── Exercise data ──

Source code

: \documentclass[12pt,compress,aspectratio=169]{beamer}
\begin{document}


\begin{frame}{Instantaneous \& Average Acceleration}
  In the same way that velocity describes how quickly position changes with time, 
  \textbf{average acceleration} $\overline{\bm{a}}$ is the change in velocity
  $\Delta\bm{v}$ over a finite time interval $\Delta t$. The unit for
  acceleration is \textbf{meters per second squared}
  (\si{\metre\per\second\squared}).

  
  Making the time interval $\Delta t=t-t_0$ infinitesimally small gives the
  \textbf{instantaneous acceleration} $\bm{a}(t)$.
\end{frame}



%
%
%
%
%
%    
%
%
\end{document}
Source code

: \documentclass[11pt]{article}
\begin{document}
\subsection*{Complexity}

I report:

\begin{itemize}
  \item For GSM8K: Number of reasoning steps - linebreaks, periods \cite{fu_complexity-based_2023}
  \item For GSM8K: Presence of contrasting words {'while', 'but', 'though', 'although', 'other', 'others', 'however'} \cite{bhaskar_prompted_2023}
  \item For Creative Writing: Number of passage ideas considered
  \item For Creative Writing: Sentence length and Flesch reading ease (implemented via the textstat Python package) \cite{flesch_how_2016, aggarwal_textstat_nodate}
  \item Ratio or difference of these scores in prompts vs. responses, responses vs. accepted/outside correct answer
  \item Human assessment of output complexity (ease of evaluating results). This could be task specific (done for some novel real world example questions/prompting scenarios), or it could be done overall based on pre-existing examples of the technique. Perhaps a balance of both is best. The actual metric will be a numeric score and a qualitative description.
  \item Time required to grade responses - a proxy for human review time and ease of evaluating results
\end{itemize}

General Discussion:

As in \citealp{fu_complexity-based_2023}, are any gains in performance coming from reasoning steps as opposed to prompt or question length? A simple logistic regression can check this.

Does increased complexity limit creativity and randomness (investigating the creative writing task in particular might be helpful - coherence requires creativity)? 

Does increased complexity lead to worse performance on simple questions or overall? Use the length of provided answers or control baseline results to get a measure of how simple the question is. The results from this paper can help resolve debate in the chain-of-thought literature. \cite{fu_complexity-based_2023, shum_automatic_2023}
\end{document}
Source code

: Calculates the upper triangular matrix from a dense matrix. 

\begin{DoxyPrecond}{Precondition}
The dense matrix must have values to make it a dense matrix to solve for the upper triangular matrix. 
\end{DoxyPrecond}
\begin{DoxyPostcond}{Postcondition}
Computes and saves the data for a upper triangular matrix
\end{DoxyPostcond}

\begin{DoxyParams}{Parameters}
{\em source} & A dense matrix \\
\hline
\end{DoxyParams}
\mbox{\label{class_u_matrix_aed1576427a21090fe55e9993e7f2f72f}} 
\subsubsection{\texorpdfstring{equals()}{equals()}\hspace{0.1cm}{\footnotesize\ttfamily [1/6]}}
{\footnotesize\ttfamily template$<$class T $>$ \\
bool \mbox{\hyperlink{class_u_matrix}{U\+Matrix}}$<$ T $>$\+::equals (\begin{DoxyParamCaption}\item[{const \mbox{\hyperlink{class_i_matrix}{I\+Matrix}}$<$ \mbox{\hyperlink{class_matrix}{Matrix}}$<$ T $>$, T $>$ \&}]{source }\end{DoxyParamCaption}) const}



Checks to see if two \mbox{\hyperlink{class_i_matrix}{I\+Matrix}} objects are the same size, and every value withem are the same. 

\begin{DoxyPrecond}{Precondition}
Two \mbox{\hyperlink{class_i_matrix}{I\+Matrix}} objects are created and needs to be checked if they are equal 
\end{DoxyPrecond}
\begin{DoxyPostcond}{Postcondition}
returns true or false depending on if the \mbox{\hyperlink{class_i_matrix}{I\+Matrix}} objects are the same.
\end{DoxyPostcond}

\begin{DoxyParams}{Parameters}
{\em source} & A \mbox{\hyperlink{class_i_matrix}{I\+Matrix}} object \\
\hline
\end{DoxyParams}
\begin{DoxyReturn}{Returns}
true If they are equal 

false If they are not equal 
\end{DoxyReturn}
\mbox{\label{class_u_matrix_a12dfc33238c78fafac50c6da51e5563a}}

───

◆ Task: All of the records shown above should be reproduced exactly.

◆ Worked solution:
Source code

: \documentclass[12pt,compress,aspectratio=169]{beamer}
\begin{document}


\begin{frame}{Instantaneous \& Average Acceleration}
  In the same way that velocity describes how quickly position changes with time, 
  \textbf{average acceleration} $\overline{\bm{a}}$ is the change in velocity
  $\Delta\bm{v}$ over a finite time interval $\Delta t$. The unit for
  acceleration is \textbf{meters per second squared}
  (\si{\metre\per\second\squared}).

  
  Making the time interval $\Delta t=t-t_0$ infinitesimally small gives the
  \textbf{instantaneous acceleration} $\bm{a}(t)$.
\end{frame}



%
%
%
%
%
%    
%
%
\end{document}
Source code

: \documentclass[11pt]{article}
\begin{document}
\subsection*{Complexity}

I report:

\begin{itemize}
  \item For GSM8K: Number of reasoning steps - linebreaks, periods \cite{fu_complexity-based_2023}
  \item For GSM8K: Presence of contrasting words {'while', 'but', 'though', 'although', 'other', 'others', 'however'} \cite{bhaskar_prompted_2023}
  \item For Creative Writing: Number of passage ideas considered
  \item For Creative Writing: Sentence length and Flesch reading ease (implemented via the textstat Python package) \cite{flesch_how_2016, aggarwal_textstat_nodate}
  \item Ratio or difference of these scores in prompts vs. responses, responses vs. accepted/outside correct answer
  \item Human assessment of output complexity (ease of evaluating results). This could be task specific (done for some novel real world example questions/prompting scenarios), or it could be done overall based on pre-existing examples of the technique. Perhaps a balance of both is best. The actual metric will be a numeric score and a qualitative description.
  \item Time required to grade responses - a proxy for human review time and ease of evaluating results
\end{itemize}

General Discussion:

As in \citealp{fu_complexity-based_2023}, are any gains in performance coming from reasoning steps as opposed to prompt or question length? A simple logistic regression can check this.

Does increased complexity limit creativity and randomness (investigating the creative writing task in particular might be helpful - coherence requires creativity)? 

Does increased complexity lead to worse performance on simple questions or overall? Use the length of provided answers or control baseline results to get a measure of how simple the question is. The results from this paper can help resolve debate in the chain-of-thought literature. \cite{fu_complexity-based_2023, shum_automatic_2023}
\end{document}
Source code

: Calculates the upper triangular matrix from a dense matrix. 

\begin{DoxyPrecond}{Precondition}
The dense matrix must have values to make it a dense matrix to solve for the upper triangular matrix. 
\end{DoxyPrecond}
\begin{DoxyPostcond}{Postcondition}
Computes and saves the data for a upper triangular matrix
\end{DoxyPostcond}

\begin{DoxyParams}{Parameters}
{\em source} & A dense matrix \\
\hline
\end{DoxyParams}
\mbox{\label{class_u_matrix_aed1576427a21090fe55e9993e7f2f72f}} 
\subsubsection{\texorpdfstring{equals()}{equals()}\hspace{0.1cm}{\footnotesize\ttfamily [1/6]}}
{\footnotesize\ttfamily template$<$class T $>$ \\
bool \mbox{\hyperlink{class_u_matrix}{U\+Matrix}}$<$ T $>$\+::equals (\begin{DoxyParamCaption}\item[{const \mbox{\hyperlink{class_i_matrix}{I\+Matrix}}$<$ \mbox{\hyperlink{class_matrix}{Matrix}}$<$ T $>$, T $>$ \&}]{source }\end{DoxyParamCaption}) const}



Checks to see if two \mbox{\hyperlink{class_i_matrix}{I\+Matrix}} objects are the same size, and every value withem are the same. 

\begin{DoxyPrecond}{Precondition}
Two \mbox{\hyperlink{class_i_matrix}{I\+Matrix}} objects are created and needs to be checked if they are equal 
\end{DoxyPrecond}
\begin{DoxyPostcond}{Postcondition}
returns true or false depending on if the \mbox{\hyperlink{class_i_matrix}{I\+Matrix}} objects are the same.
\end{DoxyPostcond}

\begin{DoxyParams}{Parameters}
{\em source} & A \mbox{\hyperlink{class_i_matrix}{I\+Matrix}} object \\
\hline
\end{DoxyParams}
\begin{DoxyReturn}{Returns}
true If they are equal 

false If they are not equal 
\end{DoxyReturn}
\mbox{\label{class_u_matrix_a12dfc33238c78fafac50c6da51e5563a}}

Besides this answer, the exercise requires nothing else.